A criminal stole Christopher Ryman’s name. Then the people who maintain law and order in Snohomish County took his peace of mind.
The Marysville man this week headed to court to try to win back some of what he lost.
Ryman, 35, on Monday filed a lawsuit against Snohomish County alleging that he was unlawfully imprisoned for two days in June 2002.
It’s a case of mistaken identity that never should have happened, maintain Ryman and his attorney, Brian Phillips of Everett.
“You can’t even imagine what this has done to me and my family,” Ryman said. “I have no confidence in Snohomish County whatsoever.”
The lawsuit seeks damages for negligence, claiming that a sheriff’s deputy and corrections officers at the county jail in Everett ignored evidence that a crook for years had been using Ryman’s identity as an alias. The truck driver and father of six was arrested when a computer check during a routine traffic stop turned up arrest warrants issued in his name.
Ryman wound up behind bars even though he was carrying a letter from an Eastern Washington prosecutor explaining that his name was being used as an alias by another man with a history of drug and traffic offenses.
Ryman obtained the letter after close calls elsewhere in 1997 and 2001. In each case, he was detained for a couple of hours but was released after police determined he wasn’t the person sought on the warrant.
In his letter, the prosecutor suggested that Ryman “carry this letter with you for the purpose of identification to advise law enforcement that your name is indeed being used as a stolen alias,” Phillips said in court papers.

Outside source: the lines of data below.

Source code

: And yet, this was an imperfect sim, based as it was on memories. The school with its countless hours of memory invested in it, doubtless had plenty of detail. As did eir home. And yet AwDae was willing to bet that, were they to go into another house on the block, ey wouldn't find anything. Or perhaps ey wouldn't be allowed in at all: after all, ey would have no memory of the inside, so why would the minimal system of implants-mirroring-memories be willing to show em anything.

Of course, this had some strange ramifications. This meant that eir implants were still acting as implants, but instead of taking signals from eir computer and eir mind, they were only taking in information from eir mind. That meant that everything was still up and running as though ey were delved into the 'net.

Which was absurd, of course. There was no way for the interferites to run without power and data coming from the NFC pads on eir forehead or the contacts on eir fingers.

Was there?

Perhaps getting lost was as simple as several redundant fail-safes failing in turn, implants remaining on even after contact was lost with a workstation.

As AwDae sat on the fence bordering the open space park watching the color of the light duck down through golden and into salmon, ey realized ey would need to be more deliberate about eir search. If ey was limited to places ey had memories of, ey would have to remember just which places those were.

Ryman had the letter in his wallet, but the Snohomish County deputy who placed Ryman under arrest refused to look at the letter, according to court papers.
Jail officials did read the letter, but told Ryman they didn’t have authority to release him, Phillips said. He was set free the next day after being moved to a jail in King County, where officials checked his fingerprints and confirmed that he wasn’t the man sought on the warrants.
Ryman said he lost a $20-an-hour trucking job because of the arrest. He also lost his faith in law enforcement.
Ryman last year went to court and convinced a judge to legally change his first name, which enabled him to get a new Social Security number. He no longer is known by the identity that was connected to his arrests. He asked that his former name not be printed in this story.
The man who took his name is a stranger, and he wants nothing to do with the legal mess that man created, Ryman said.
“That’s what is scary. I don’t know how this individual got my information,” Ryman said. “He’s worked under my name. He’s committed crimes under my name.”
This week’s lawsuit comes after the county did not take action on a $70,000 claim for damages Ryman filed earlier this year. County officials have discussed settling the case, but no agreement has been struck, deputy prosecutor Michael Held said.
“I think the spirit of working toward a resolution exists,” he said.
Held said he was unaware of any changes in policy or procedure governing arrests in the county, but added that “the wisdom of such changes are being explored.”
Susan Neely, who oversees criminal justice matters for County Executive Aaron Reardon, said county officials are aware that steps to prevent similar mistakes need to be taken, but said she couldn’t discuss details.
Ryman was pleased to hear that changes may be coming. All he initially wanted was for the sheriff’s office to pay the impound fees on his pickup truck.
“All they had to do was give me my $369. They didn’t even need to say they were sorry,” he said.
Sheriff’s spokeswoman Jan Jorgensen declined to discuss the case because the lawsuit is pending.